The caveat is needing it to relate to your favored terrain. The good news is that it easily can if you're aware of what "related" means.

If you face a hobgoblin and need to make an insight check in the artic but your favored terrain is desert, you still get the expertise because hobgoblins are naturally related to desert environments. If you need to craft a trap, so long as it relates to your favored terrain, the skill check required for it still uses expertise.

It's an important distinction that the expertise don't activate when its in your favored terrain, it activates when its related to your favored terrain.
Which sounds even to me like it'd involve a lot of DM-wrangling on the part of the player, to slowly expand the 'related' strike zone such that it applies often enough to be relevant.

I'd far prefer the Ranger to be good at fighting - as good as a non-specialized fighter - with the tracking and exploration pieces tacked on. Then, when the Ranger's in the woods she can be very useful and the rest of the time she's still a reasonably competent warrior. Open up all armour and weapon types to the class, tone down the spellcasting (or delay it until high level), get rid of the pets (which, if any class must have them, make more sense with Druids anyway), and make Con its prime stat.

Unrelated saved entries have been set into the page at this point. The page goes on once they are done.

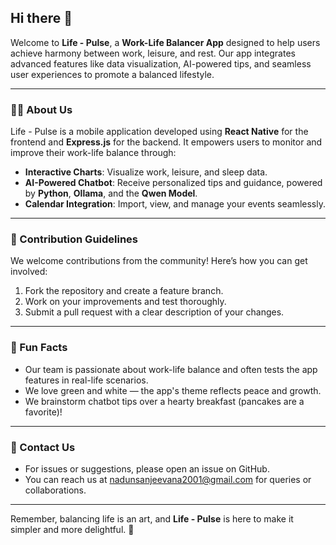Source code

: ## Hi there 👋

Welcome to **Life - Pulse**, a **Work-Life Balancer App** designed to help users achieve harmony between work, leisure, and rest. Our app integrates advanced features like data visualization, AI-powered tips, and seamless user experiences to promote a balanced lifestyle.

---

### 🙋‍♀️ About Us

Life - Pulse is a mobile application developed using **React Native** for the frontend and **Express.js** for the backend. It empowers users to monitor and improve their work-life balance through:

- **Interactive Charts**: Visualize work, leisure, and sleep data.
- **AI-Powered Chatbot**: Receive personalized tips and guidance, powered by **Python**, **Ollama**, and the **Qwen Model**.
- **Calendar Integration**: Import, view, and manage your events seamlessly.

---

### 🌈 Contribution Guidelines

We welcome contributions from the community! Here’s how you can get involved:

1. Fork the repository and create a feature branch.
2. Work on your improvements and test thoroughly.
3. Submit a pull request with a clear description of your changes.


---


### 🍿 Fun Facts

- Our team is passionate about work-life balance and often tests the app features in real-life scenarios.
- We love green and white — the app's theme reflects peace and growth.
- We brainstorm chatbot tips over a hearty breakfast (pancakes are a favorite)!

---

### 🧙 Contact Us

- For issues or suggestions, please open an issue on GitHub.
- You can reach us at nadunsanjeevana2001@gmail.com for queries or collaborations.

---

Remember, balancing life is an art, and **Life - Pulse** is here to make it simpler and more delightful. 🌟
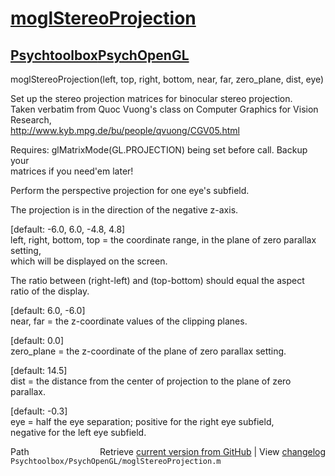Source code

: # [moglStereoProjection](moglStereoProjection)
## [Psychtoolbox](Psychtoolbox)[PsychOpenGL](PsychOpenGL)

moglStereoProjection(left, top, right, bottom, near, far, zero\_plane, dist, eye)  
  
Set up the stereo projection matrices for binocular stereo projection.  
Taken verbatim from Quoc Vuong's class on Computer Graphics for Vision Research,   
http://www.kyb.mpg.de/bu/people/qvuong/CGV05.html  
  
Requires: glMatrixMode(GL.PROJECTION) being set before call. Backup your  
matrices if you need'em later!  
  
  
  
Perform the perspective projection for one eye's subfield.  
  
The projection is in the direction of the negative z-axis.  
  
[default: -6.0, 6.0, -4.8, 4.8]  
left, right, bottom, top = the coordinate range, in the plane of zero parallax setting,  
which will be displayed on the screen.  
  
The ratio between (right-left) and (top-bottom) should equal the aspect  
ratio of the display.  
  
[default: 6.0, -6.0]  
near, far = the z-coordinate values of the clipping planes.  
  
[default: 0.0]  
zero\_plane = the z-coordinate of the plane of zero parallax setting.  
  
[default: 14.5]  
dist = the distance from the center of projection to the plane of zero parallax.  
  
[default: -0.3]  
eye = half the eye separation; positive for the right eye subfield,  
negative for the left eye subfield.  
  




<div class="code_header" style="text-align:right;">
  <span style="float:left;">Path&nbsp;&nbsp;</span> <span class="counter">Retrieve <a href=
  "https://raw.github.com/Psychtoolbox-3/Psychtoolbox-3/beta/Psychtoolbox/PsychOpenGL/moglStereoProjection.m">current version from GitHub</a> | View <a href=
  "https://github.com/Psychtoolbox-3/Psychtoolbox-3/commits/beta/Psychtoolbox/PsychOpenGL/moglStereoProjection.m">changelog</a></span>
</div>
<div class="code">
  <code>Psychtoolbox/PsychOpenGL/moglStereoProjection.m</code>
</div>

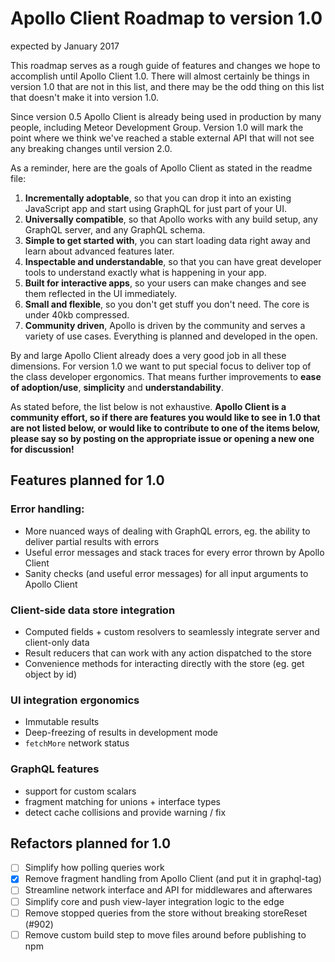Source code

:# Apollo Client Roadmap to version 1.0
expected by January 2017

This roadmap serves as a rough guide of features and changes we hope to accomplish until Apollo Client 1.0. There will almost certainly be things in version 1.0 that are not in this list, and there may be the odd thing on this list that doesn't make it into version 1.0.

Since version 0.5 Apollo Client is already being used in production by many people, including Meteor Development Group. Version 1.0 will mark the point where we think we've reached a stable external API that will not see any breaking changes until version 2.0.

As a reminder, here are the goals of Apollo Client as stated in the readme file:

1. **Incrementally adoptable**, so that you can drop it into an existing JavaScript app and start using GraphQL for just part of your UI.
2. **Universally compatible**, so that Apollo works with any build setup, any GraphQL server, and any GraphQL schema.
3. **Simple to get started with**, you can start loading data right away and learn about advanced features later.
4. **Inspectable and understandable**, so that you can have great developer tools to understand exactly what is happening in your app.
5. **Built for interactive apps**, so your users can make changes and see them reflected in the UI immediately.
6. **Small and flexible**, so you don't get stuff you don't need. The core is under 40kb compressed.
7. **Community driven**, Apollo is driven by the community and serves a variety of use cases. Everything is planned and developed in the open.

By and large Apollo Client already does a very good job in all these dimensions. For version 1.0 we want to put special focus to deliver top of the class developer ergonomics. That means further improvements to **ease of adoption/use**, **simplicity** and **understandability**.

As stated before, the list below is not exhaustive. **Apollo Client is a community effort, so if there are features you would like to see in 1.0 that are not listed below, or would like to contribute to one of the items below, please say so by posting on the appropriate issue or opening a new one for discussion!**

## Features planned for 1.0

### Error handling:
* More nuanced ways of dealing with GraphQL errors, eg. the ability to deliver partial results with errors
* Useful error messages and stack traces for every error thrown by Apollo Client
* Sanity checks (and useful error messages) for all input arguments to Apollo Client

### Client-side data store integration
* Computed fields + custom resolvers to seamlessly integrate server and client-only data
* Result reducers that can work with any action dispatched to the store
* Convenience methods for interacting directly with the store (eg. get object by id)

### UI integration ergonomics
* Immutable results
* Deep-freezing of results in development mode
* `fetchMore` network status

### GraphQL features
* support for custom scalars
* fragment matching for unions + interface types
* detect cache collisions and provide warning / fix


## Refactors planned for 1.0
- [ ] Simplify how polling queries work
- [x] Remove fragment handling from Apollo Client (and put it in graphql-tag)
- [ ] Streamline network interface and API for middlewares and afterwares
- [ ] Simplify core and push view-layer integration logic to the edge
- [ ] Remove stopped queries from the store without breaking storeReset (#902)
- [ ] Remove custom build step to move files around before publishing to npm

For added fun, and to give the Ranger a niche to call its own, one can add the concept of magical herbs to the game. Rangers are by far the best at finding them and in many cases are the only ones who can successfully apply or use them. And there's tons of design space for what herbs can do - curatives (all kinds), hallucinogens (which can verge into divinations), poisons, nature lore, woodland-creature summoning, etc., etc.

There was an article in an ancient Dragon magazine that vaguely waved at this concept. We've homebrew-expanded it greatly since then.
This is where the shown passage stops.